Task description >>
The line containing "of Climatological Precipitation" marks the end; write out exactly every line from the start of the data up to and including it, without the pictures.

━━ Dataset records ━━

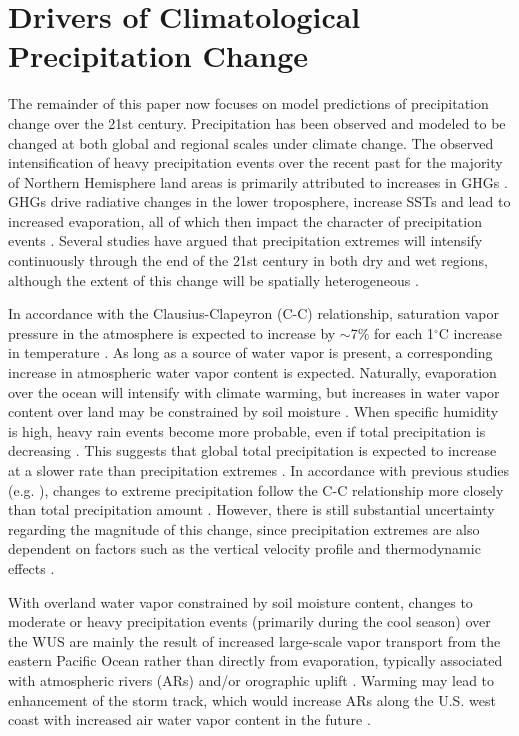 \documentclass{ametsoc}
\begin{document}
\section{Drivers of Climatological Precipitation Change} \label{sec:ChangeDrivers}

The remainder of this paper now focuses on model predictions of precipitation change over the 21st century.  Precipitation has been observed and modeled to be changed at both global and regional scales under climate change. The observed intensification of heavy precipitation events over the recent past for the majority of Northern Hemisphere land areas is primarily attributed to increases in GHGs \citep{min2011human}.  GHGs drive radiative changes in the lower troposphere, increase SSTs and lead to increased evaporation, all of which then impact the character of precipitation events \citep{allen2002constraints, sugi2004mechanism}. Several studies have argued that precipitation extremes will intensify continuously through the end of the 21st century in both dry and wet regions, although the extent of this change will be spatially heterogeneous \citep{donat2016more}.


In accordance with the Clausius-Clapeyron (C-C) relationship, saturation vapor pressure in the atmosphere is expected to increase by $\sim$7$\%$ for each 1$^\circ$C increase in temperature \citep{allan2008atmospheric}.  As long as a source of water vapor is present, a corresponding increase in atmospheric water vapor content is expected.  Naturally, evaporation over the ocean will intensify with climate warming, but increases in water vapor content over land may be constrained by soil moisture \citep{cayan2010future}. When specific humidity is high, heavy rain events become more probable, even if total precipitation is decreasing \citep{allen2002constraints, trenberth2011changes}. This suggests that global total precipitation is expected to increase at a slower rate than precipitation extremes \citep{allan2008atmospheric}. In accordance with previous studies (e.g. \cite{allan2008atmospheric, o2009physical, min2011human}), changes to extreme precipitation follow the C-C relationship more closely than total precipitation amount \citep{trenberth2003changing}. However, there is still substantial uncertainty regarding the magnitude of this change, since precipitation extremes are also dependent on factors such as the vertical velocity profile and thermodynamic effects \citep{o2009physical}.


With overland water vapor constrained by soil moisture content, changes to moderate or heavy precipitation events (primarily during the cool season) over the WUS are mainly the result of increased large-scale vapor transport from the eastern Pacific Ocean rather than directly from evaporation, typically associated with atmospheric rivers (ARs) and/or orographic uplift \citep{trenberth2003changing, neiman2008meteorological}. Warming may lead to enhancement of the storm track, which would increase ARs along the U.S. west coast with increased air water vapor content in the future \citep{dettinger2011climate, gao2015dynamical}.
\end{document}

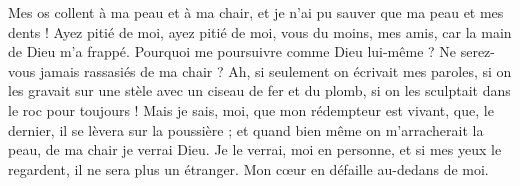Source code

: Mes os collent à ma peau et à ma chair, et je n’ai pu sauver que ma peau et mes dents !
Ayez pitié de moi, ayez pitié de moi, vous du moins, mes amis, car la main de Dieu m’a frappé.
Pourquoi me poursuivre comme Dieu lui-même ? Ne serez-vous jamais rassasiés de ma chair ?
Ah, si seulement on écrivait mes paroles, si on les gravait sur une stèle
avec un ciseau de fer et du plomb, si on les sculptait dans le roc pour toujours !
Mais je sais, moi, que mon rédempteur est vivant, que, le dernier, il se lèvera sur la poussière ;
et quand bien même on m’arracherait la peau, de ma chair je verrai Dieu.
Je le verrai, moi en personne, et si mes yeux le regardent, il ne sera plus un étranger. Mon cœur en défaille au-dedans de moi.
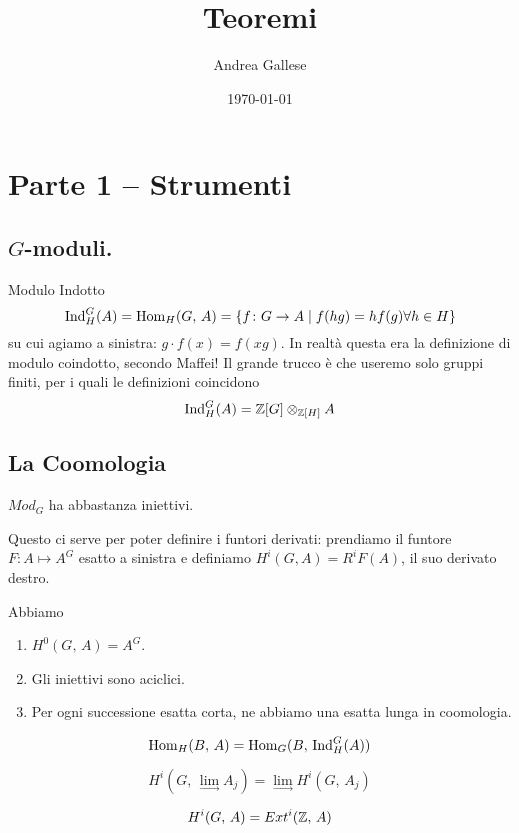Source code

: \documentclass[a4paper]{article}
\title{Teoremi}\let\Title\@title
\author{Andrea Gallese}\let\Author\@author
\date{\today}\let\Date\@date
\begin{document}
	\section{Parte 1 -- Strumenti}
	
	\subsection{$ G $-moduli.}
	\begin{definition}{Modulo Indotto}
		\[ \mathrm{Ind}_H^G(A) = \mathrm{Hom}_H(G, \, A) = \{ f \colon G \to A \mid f(hg) = h f(g) \forall h \in H \} \]
		su cui agiamo a sinistra: $ g \cdot f(x) = f(xg) $. In realtà questa era la definizione di modulo coindotto, secondo Maffei! Il grande trucco è che useremo solo gruppi finiti, per i quali le definizioni coincidono
		\[ \mathrm{Ind}_H^G(A) = \mathbb{Z}[G] \otimes_{\mathbb{Z}[H]} A \]
	\end{definition}

	\subsection{La Coomologia}
	\begin{theorem}
		$ Mod_G $ ha abbastanza iniettivi.
	\end{theorem}

	Questo ci serve per poter definire i funtori derivati: prendiamo il funtore $ F \colon A \mapsto A^G $ esatto a sinistra e definiamo $ H^i(G, A) = R^iF(A) $, il suo derivato destro.
	
	\begin{theorem}
		Abbiamo
		\begin{enumerate}
			\item $ H^0(G,\, A) = A^G $.
			\item Gli iniettivi sono aciclici.
			\item Per ogni successione esatta corta, ne abbiamo una esatta lunga in coomologia.
		\end{enumerate}
	\end{theorem}

	\begin{theorem}
		\[ \mathrm{Hom}_H(B,\, A) = \mathrm{Hom}_G(B, \, \mathrm{Ind}_H^G(A)) \]
	\end{theorem}

	\begin{theorem}
		\[ H^i(G, \, \lim_{\rightarrow} A_j) =  \lim_{\rightarrow}H^i(G, \, A_j) \]
	\end{theorem}

	\begin{theorem}
		\[ H^i(G, \, A) = Ext^i(\mathbb{Z}, \, A) \]
	\end{theorem}
\end{document}
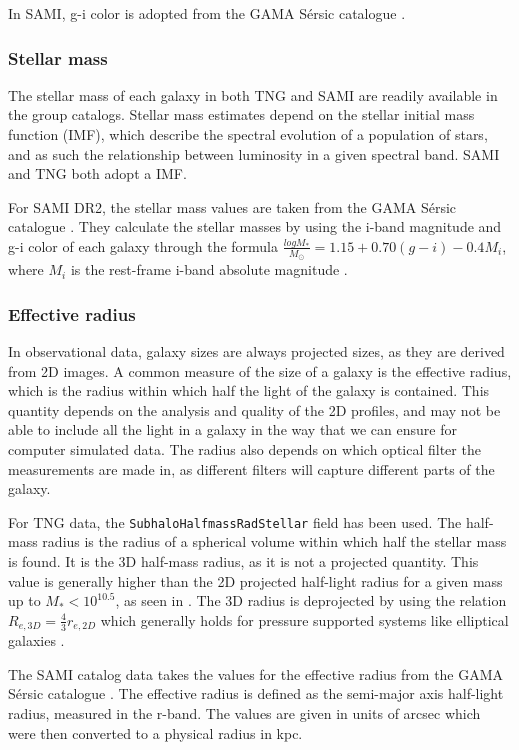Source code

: In SAMI, g-i color is adopted from the GAMA Sérsic catalogue \parencite{Driver_2011}.

\subsubsection{Stellar mass}
The stellar mass of each galaxy in both TNG and SAMI are readily available in the group catalogs. Stellar mass estimates depend on the stellar initial mass function (IMF), which describe the spectral evolution of a population of stars, and as such the relationship between luminosity in a given spectral band. SAMI and TNG both adopt a \textcite{Chabrier_2003} IMF.

For SAMI DR2, the stellar mass values are taken from the GAMA Sérsic catalogue \parencite{Driver_2011}. They calculate the stellar masses by using the i-band magnitude and g-i color of each galaxy through the formula $\frac{log M_*}{M_\odot} = 1.15 + 0.70(g-i) -0.4M_i$, where $M_i$ is the rest-frame i-band absolute magnitude \parencite{Taylor_2011}.

\subsubsection{Effective radius}
In observational data, galaxy sizes are always projected sizes, as they are derived from 2D images. A common measure of the size of a galaxy is the effective radius, which is the radius within which half the light of the galaxy is contained. This quantity depends on the analysis and quality of the 2D profiles, and may not be able to include all the light in a galaxy in the way that we can ensure for computer simulated data. The radius also depends on which optical filter the measurements are made in, as different filters will capture different parts of the galaxy.

For TNG data, the \texttt{SubhaloHalfmassRadStellar} field has been used. The half-mass radius is the radius of a spherical volume within which half the stellar mass is found. It is the 3D half-mass radius, as it is not a projected quantity. This value is generally higher than the 2D projected half-light radius for a given mass up to $M_{*} < 10^{10.5}$, as seen in \parencite{Genel2017}. The 3D radius is deprojected by using the relation $R_{e, 3D} = \frac{4}{3}r_{e, 2D}$ which generally holds for pressure supported systems like elliptical galaxies \parencite{Wolf_2010}.

The SAMI catalog data takes the values for the effective radius from the GAMA Sérsic catalogue \parencite{Driver_2011}. The effective radius is defined as the semi-major axis half-light radius, measured in the r-band. The values are given in units of arcsec which were then converted to a physical radius in kpc.

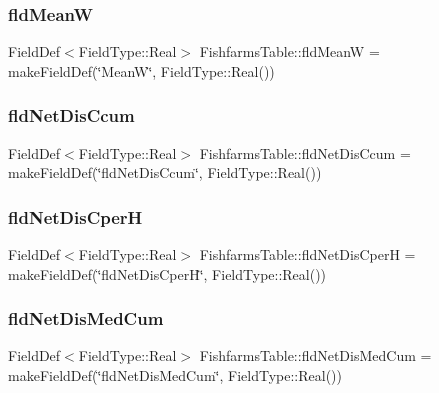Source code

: \mbox{\label{class_fishfarms_table_a2b69aea64e8ab7150d6ceb922a671e72}} 
\subsubsection{\texorpdfstring{fldMeanW}{fldMeanW}}
{\footnotesize\ttfamily Field\+Def$<$Field\+Type\+::\+Real$>$ Fishfarms\+Table\+::fld\+MeanW = make\+Field\+Def(\char`\"{}MeanW\char`\"{}, Field\+Type\+::\+Real())}

\mbox{\label{class_fishfarms_table_ae3d67ede322567aa13dc331b274e0a91}} 
\subsubsection{\texorpdfstring{fldNetDisCcum}{fldNetDisCcum}}
{\footnotesize\ttfamily Field\+Def$<$Field\+Type\+::\+Real$>$ Fishfarms\+Table\+::fld\+Net\+Dis\+Ccum = make\+Field\+Def(\char`\"{}fld\+Net\+Dis\+Ccum\char`\"{}, Field\+Type\+::\+Real())}

\mbox{\label{class_fishfarms_table_ac37af2dd869cf9440630ece77aa9b4ad}} 
\subsubsection{\texorpdfstring{fldNetDisCperH}{fldNetDisCperH}}
{\footnotesize\ttfamily Field\+Def$<$Field\+Type\+::\+Real$>$ Fishfarms\+Table\+::fld\+Net\+Dis\+CperH = make\+Field\+Def(\char`\"{}fld\+Net\+Dis\+CperH\char`\"{}, Field\+Type\+::\+Real())}

\mbox{\label{class_fishfarms_table_aa6ee1fbbc9f0017dccf1ef8d4d58764f}} 
\subsubsection{\texorpdfstring{fldNetDisMedCum}{fldNetDisMedCum}}
{\footnotesize\ttfamily Field\+Def$<$Field\+Type\+::\+Real$>$ Fishfarms\+Table\+::fld\+Net\+Dis\+Med\+Cum = make\+Field\+Def(\char`\"{}fld\+Net\+Dis\+Med\+Cum\char`\"{}, Field\+Type\+::\+Real())}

━━━

Answer space >>
 \documentclass{ametsoc}
\begin{document}
\section{Drivers of Climatological Precipitation Change} \label{sec:ChangeDrivers}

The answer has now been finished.